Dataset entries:
== == ==

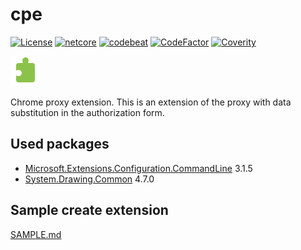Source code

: # cpe

[![License][1]][2] [![netcore][10]][11] [![codebeat][20]][21] [![CodeFactor][22]][23] [![Coverity][24]][25] 

[1]: https://img.shields.io/badge/license-MIT-blue.svg?label=License&maxAge=86400 "License"
[2]: ./LICENSE

[10]: https://img.shields.io/badge/.NET%20Core-5.0-blue.svg?style=flat ".NET Core"
[11]: https://dotnet.microsoft.com/download/dotnet-core/5.0

[20]: https://codebeat.co/badges/7d48f2be-145b-4a23-a43d-53dd56d0b2ea "CODEBEAT"
[21]: https://codebeat.co/projects/github-com-karpovdl-cpe-master

[22]: https://www.codefactor.io/repository/github/karpovdl/cpe/badge "CodeFactor"
[23]: https://www.codefactor.io/repository/github/karpovdl/cpe

[24]: https://scan.coverity.com/projects/21197/badge.svg "Coverity Scan Build Status"
[25]: https://scan.coverity.com/projects/karpovdl-cpe

[![](cpe/Resources/cpe48.png)](https://github.com/karpovdl/cpe)

Chrome proxy extension.
This is an extension of the proxy with data substitution in the authorization form.

## Used packages

- [Microsoft.Extensions.Configuration.CommandLine](https://www.nuget.org/packages/Microsoft.Extensions.Configuration.CommandLine) 3.1.5
- [System.Drawing.Common](https://www.nuget.org/packages/System.Drawing.Common) 4.7.0

## Sample create extension

[SAMPLE.md](./SAMPLE.md)
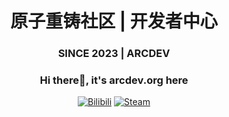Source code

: <h1 align = center> 原子重铸社区 | 开发者中心</h1>
<h3 align="center">SINCE 2023  |  ARCDEV </h3>


<h3 align="center">Hi there👋, it's arcdev.org here</h3>

<div align="center">


[![Bilibili](https://img.shields.io/badge/Bilibili-fb7299?logo=bilibili&logoColor=fff)](https://space.bilibili.com/3493095312197931)
[![Steam](https://img.shields.io/badge/Steam-14487b.svg?logo=steam&logoColor=white)](https://steamcommunity.com/id/sye_rain/)


<br>
<!--
![Android](https://img.shields.io/badge/Android%2014-3DDC84?logo=android&logoColor=white)
![Arch Linux](https://img.shields.io/badge/Arch%20Linux-3EA5D9?logo=archlinux&logoColor=fff)
![macOS](https://img.shields.io/badge/MacOS%20Sonoma-a2aaad?logo=apple&logoColor=F0F0F0)
![iOS](https://img.shields.io/badge/iOS-000000?logo=apple&logoColor=ffffff)
![Windows](https://custom-icon-badges.demolab.com/badge/Windows%2010-0078D6?logo=windows11&logoColor=white)
-->
</div>

<!--
## Devices
![Windows PC](https://custom-icon-badges.demolab.com/badge/Windows%20PC-0078D6?logo=windows11&logoColor=white)
![Apple MacBook Air 13" 2020](https://img.shields.io/badge/MacBook%20Air%2013%22%202020%20M1-a2aaad?style=flat-square&logo=apple&logoColor=ffffff)
![Apple MacBook Pro 13" 2020](https://img.shields.io/badge/MacBook%20Pro%2013%22%202020-a2aaad?style=flat-square&logo=apple&logoColor=ffffff)
![Lenovo Yoga 14c 2021](https://img.shields.io/badge/Lenovo%20Yoga%2014c%202021-e2231a?style=flat-square&logo=lenovo&logoColor=ffffff)
![iPhoneX](https://img.shields.io/badge/iPhone%20X-000000?logo=apple&logoColor=ffffff)
![Redmi K40 Pro](https://img.shields.io/badge/Redmi%20K40%20Pro-ff6900?style=flat-square&logo=xiaomi&logoColor=ffffff)
![Redmi N11TP+](https://img.shields.io/badge/Redmi%20N11TP+-ff6900?style=flat-square&logo=xiaomi&logoColor=ffffff)
![Redmi Note10](https://img.shields.io/badge/Redmi%20Note10-ff6900?style=flat-square&logo=xiaomi&logoColor=ffffff)
![iQOO Neo7 SE](https://img.shields.io/badge/iQOO%20Neo7%20SE-3498DB?style=flat-square&logo=vivo&logoColor=ffffff)
-->


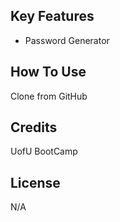## Key Features

* Password Generator

## How To Use
Clone from GitHub

## Credits
UofU BootCamp

## License

N/A

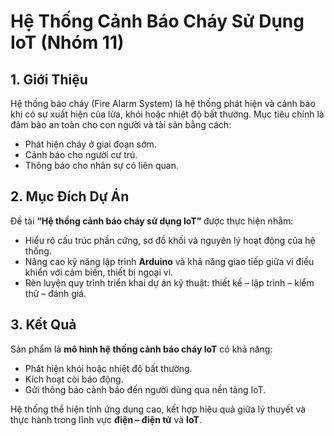 # Hệ Thống Cảnh Báo Cháy Sử Dụng IoT (Nhóm 11)

## 1. Giới Thiệu
Hệ thống báo cháy (Fire Alarm System) là hệ thống phát hiện và cảnh báo khi có sự xuất hiện của lửa, khói hoặc nhiệt độ bất thường. Mục tiêu chính là đảm bảo an toàn cho con người và tài sản bằng cách:
- Phát hiện cháy ở giai đoạn sớm.  
- Cảnh báo cho người cư trú.  
- Thông báo cho nhân sự có liên quan.

## 2. Mục Đích Dự Án
Đề tài **“Hệ thống cảnh báo cháy sử dụng IoT”** được thực hiện nhằm:
- Hiểu rõ cấu trúc phần cứng, sơ đồ khối và nguyên lý hoạt động của hệ thống.  
- Nâng cao kỹ năng lập trình **Arduino** và khả năng giao tiếp giữa vi điều khiển với cảm biến, thiết bị ngoại vi.  
- Rèn luyện quy trình triển khai dự án kỹ thuật: thiết kế – lập trình – kiểm thử – đánh giá.

## 3. Kết Quả
Sản phẩm là **mô hình hệ thống cảnh báo cháy IoT** có khả năng:
- Phát hiện khói hoặc nhiệt độ bất thường.  
- Kích hoạt còi báo động.  
- Gửi thông báo cảnh báo đến người dùng qua nền tảng IoT.  

Hệ thống thể hiện tính ứng dụng cao, kết hợp hiệu quả giữa lý thuyết và thực hành trong lĩnh vực **điện – điện tử** và **IoT**.
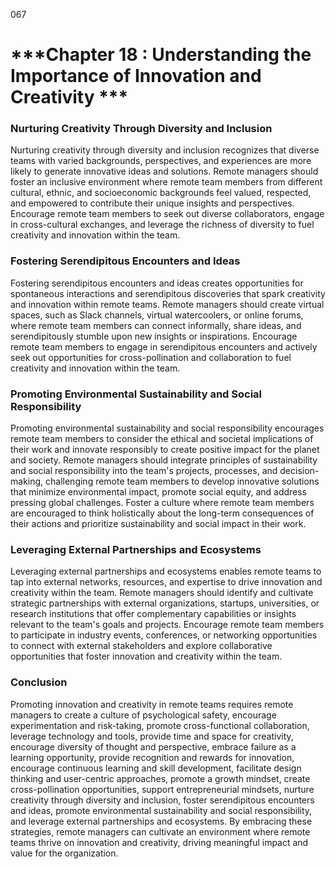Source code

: 067

# ***Chapter 18 : Understanding the Importance of Innovation and Creativity ***

### **Nurturing Creativity Through Diversity and Inclusion**

Nurturing creativity through diversity and inclusion recognizes that diverse teams with varied backgrounds, perspectives, and experiences are more likely to generate innovative ideas and solutions. Remote managers should foster an inclusive environment where remote team members from different cultural, ethnic, and socioeconomic backgrounds feel valued, respected, and empowered to contribute their unique insights and perspectives. Encourage remote team members to seek out diverse collaborators, engage in cross-cultural exchanges, and leverage the richness of diversity to fuel creativity and innovation within the team.

### **Fostering Serendipitous Encounters and Ideas**

Fostering serendipitous encounters and ideas creates opportunities for spontaneous interactions and serendipitous discoveries that spark creativity and innovation within remote teams. Remote managers should create virtual spaces, such as Slack channels, virtual watercoolers, or online forums, where remote team members can connect informally, share ideas, and serendipitously stumble upon new insights or inspirations. Encourage remote team members to engage in serendipitous encounters and actively seek out opportunities for cross-pollination and collaboration to fuel creativity and innovation within the team.

### **Promoting Environmental Sustainability and Social Responsibility**

Promoting environmental sustainability and social responsibility encourages remote team members to consider the ethical and societal implications of their work and innovate responsibly to create positive impact for the planet and society. Remote managers should integrate principles of sustainability and social responsibility into the team's projects, processes, and decision-making, challenging remote team members to develop innovative solutions that minimize environmental impact, promote social equity, and address pressing global challenges. Foster a culture where remote team members are encouraged to think holistically about the long-term consequences of their actions and prioritize sustainability and social impact in their work.

### **Leveraging External Partnerships and Ecosystems**

Leveraging external partnerships and ecosystems enables remote teams to tap into external networks, resources, and expertise to drive innovation and creativity within the team. Remote managers should identify and cultivate strategic partnerships with external organizations, startups, universities, or research institutions that offer complementary capabilities or insights relevant to the team's goals and projects. Encourage remote team members to participate in industry events, conferences, or networking opportunities to connect with external stakeholders and explore collaborative opportunities that foster innovation and creativity within the team.

### **Conclusion**

Promoting innovation and creativity in remote teams requires remote managers to create a culture of psychological safety, encourage experimentation and risk-taking, promote cross-functional collaboration, leverage technology and tools, provide time and space for creativity, encourage diversity of thought and perspective, embrace failure as a learning opportunity, provide recognition and rewards for innovation, encourage continuous learning and skill development, facilitate design thinking and user-centric approaches, promote a growth mindset, create cross-pollination opportunities, support entrepreneurial mindsets, nurture creativity through diversity and inclusion, foster serendipitous encounters and ideas, promote environmental sustainability and social responsibility, and leverage external partnerships and ecosystems. By embracing these strategies, remote managers can cultivate an environment where remote teams thrive on innovation and creativity, driving meaningful impact and value for the organization.
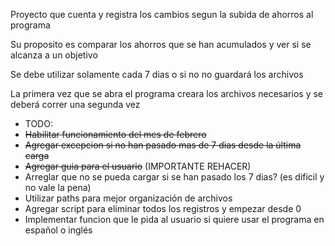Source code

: Proyecto que cuenta y registra los cambios segun la subida de ahorros al programa

Su proposito es comparar los ahorros que se han acumulados y ver si se alcanza a un objetivo

Se debe utilizar solamente cada 7 dias o si no no guardará los archivos

La primera vez que se abra el programa creara los archivos necesarios y se deberá correr una segunda vez

- TODO:
- ~~Habilitar funcionamiento del mes de febrero~~
- ~~Agregar excepcion si no han pasado mas de 7 dias desde la última carga~~
- ~~Agregar guia para el usuario~~ (IMPORTANTE REHACER)
- Arreglar que no se pueda cargar si se han pasado los 7 dias? (es dificil y no vale la pena)
- Utilizar paths para mejor organización de archivos
- Agregar script para eliminar todos los registros y empezar desde 0
- Implementar funcion que le pida al usuario si quiere usar el programa en español o inglés
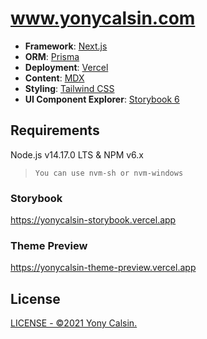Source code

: # www.yonycalsin.com

- **Framework**: [Next.js](https://nextjs.org/)
- **ORM**: [Prisma](https://prisma.io/)
- **Deployment**: [Vercel](https://vercel.com)
- **Content**: [MDX](https://github.com/mdx-js/mdx)
- **Styling**: [Tailwind CSS](https://tailwindcss.com/)
- **UI Component Explorer**: [Storybook 6](https://storybook.js.org/)

## Requirements

Node.js v14.17.0 LTS & NPM v6.x

> `You can use nvm-sh or nvm-windows`

### Storybook

https://yonycalsin-storybook.vercel.app

### Theme Preview

https://yonycalsin-theme-preview.vercel.app

## License

[LICENSE - ©2021 Yony Calsin.](LICENSE)
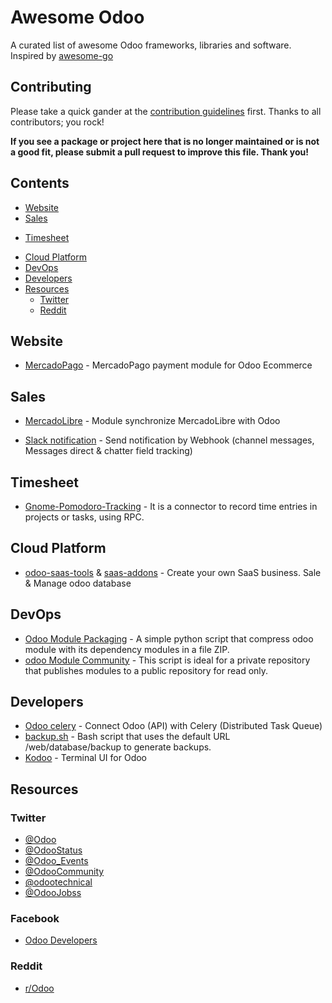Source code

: # Awesome Odoo

A curated list of awesome Odoo frameworks, libraries and software. Inspired by [awesome-go](https://github.com/avelino/awesome-go)

## Contributing

Please take a quick gander at the [contribution guidelines](CONTRIBUTING.md) first. Thanks to all contributors; you rock!

**If you see a package or project here that is no longer maintained or is not a good fit, please submit a pull request to improve this file. Thank you!**

## Contents

* [Website](#website)
* [Sales](#sales)
<!-- * [Finance](#finances) -->
<!-- * [Operation](#operation) -->
<!-- * [Manufacturing](#manufacturing) -->
<!-- * [Human resources](#human-resources) -->
<!-- * [Communication](#communication) -->
* [Timesheet](#timesheet)
<!-- * [Marketing](#marketing) -->
<!-- * [Customization](#customization) -->
* [Cloud Platform](#cloud-platform)
* [DevOps](#devops)
* [Developers](#developers)
* [Resources](#resources)
  * [Twitter](#twitter)
  * [Reddit](#reddit)

## Website

* [MercadoPago](https://github.com/ctmil/payment_mercadopago) - MercadoPago payment module for Odoo Ecommerce

## Sales

* [MercadoLibre](https://github.com/ctmil/meli_oerp) - Module synchronize MercadoLibre with Odoo

<!-- ## Finance -->

<!-- ## Operation -->

<!-- ## Manufacturing -->

<!-- ## Human resources -->

<!-- ## Communication -->

* [Slack notification](https://github.com/maxsbiz/odoo/tree/11.0/msb_slack) - Send notification by Webhook (channel messages, Messages direct & chatter field tracking)

## Timesheet

* [Gnome-Pomodoro-Tracking](https://github.com/gnome-pomodoro/gnome-pomodoro-tracking) - It is a connector to record time entries in projects or tasks, using RPC.

<!-- ## Marketing -->

<!-- ## Customization -->

## Cloud Platform

* [odoo-saas-tools](https://github.com/it-projects-llc/odoo-saas-tools)  & [saas-addons](https://github.com/it-projects-llc/saas-addons) - Create your own SaaS business. Sale & Manage odoo database

## DevOps

* [Odoo Module Packaging](https://gist.github.com/josehbez/b14bb8b7dd6c0c985a96e57cff7cef5a) - A simple python script that compress odoo module with its dependency modules in a file ZIP.
* [odoo Module Community](https://gist.github.com/josehbez/a0790e91bd807ca174834fb67c3e0e8c) - This script is ideal for a private repository that publishes modules to a public repository for read only.

## Developers

* [Odoo celery](https://github.com/novacode-nl/odoo-celery) - Connect Odoo (API) with Celery (Distributed Task Queue)
* [backup.sh](https://medium.com/@josehbez/simple-cli-odoo-backup-60d91bc3b9ec) - Bash script that uses the default URL /web/database/backup to generate backups.
* [Kodoo](https://github.com/chermed/kodoo) - Terminal UI for Odoo

## Resources

### Twitter
* [@Odoo](https://twitter.com/Odoo)
* [@OdooStatus](https://twitter.com/OdooStatus)
* [@Odoo_Events](https://twitter.com/Odoo_Events)
* [@OdooCommunity](https://twitter.com/OdooCommunity)
* [@odootechnical](https://twitter.com/odootechnical)
* [@OdooJobss](https://twitter.com/OdooJobss)

### Facebook
* [Odoo Developers](https://www.facebook.com/groups/440544916386445)

### Reddit

* [r/Odoo](https://www.reddit.com/r/Odoo/)
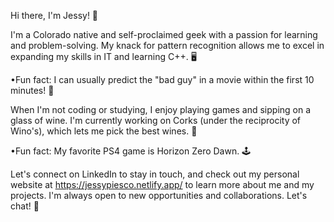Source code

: Hi there, I'm Jessy! 👋

I'm a Colorado native and self-proclaimed geek with a passion for learning and problem-solving. My knack for pattern recognition allows me to excel in expanding my skills in IT and learning C++. 🖥️

•Fun fact: I can usually predict the "bad guy" in a movie within the first 10 minutes! 🎥

 When I'm not coding or studying, I enjoy playing games and sipping on a glass of wine. I'm currently working on Corks (under the reciprocity of Wino's), which lets me pick the best wines. 🍷

•Fun fact: My favorite PS4 game is Horizon Zero Dawn. 🕹️

Let's connect on LinkedIn to stay in touch, and check out my personal website at https://jessypiesco.netlify.app/ to learn more about me and my projects. I'm always open to new opportunities and collaborations. Let's chat! 🚀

== == ==

Exercise: The answer should contain nothing but the lines from the top of the data above through the line containing "Chrome proxy extension.", copied exactly, with no images.

Task result:
Source code

: # cpe

[![License][1]][2] [![netcore][10]][11] [![codebeat][20]][21] [![CodeFactor][22]][23] [![Coverity][24]][25] 

[1]: https://img.shields.io/badge/license-MIT-blue.svg?label=License&maxAge=86400 "License"
[2]: ./LICENSE

[10]: https://img.shields.io/badge/.NET%20Core-5.0-blue.svg?style=flat ".NET Core"
[11]: https://dotnet.microsoft.com/download/dotnet-core/5.0

[20]: https://codebeat.co/badges/7d48f2be-145b-4a23-a43d-53dd56d0b2ea "CODEBEAT"
[21]: https://codebeat.co/projects/github-com-karpovdl-cpe-master

[22]: https://www.codefactor.io/repository/github/karpovdl/cpe/badge "CodeFactor"
[23]: https://www.codefactor.io/repository/github/karpovdl/cpe

[24]: https://scan.coverity.com/projects/21197/badge.svg "Coverity Scan Build Status"
[25]: https://scan.coverity.com/projects/karpovdl-cpe

[![](cpe/Resources/cpe48.png)](https://github.com/karpovdl/cpe)

Chrome proxy extension.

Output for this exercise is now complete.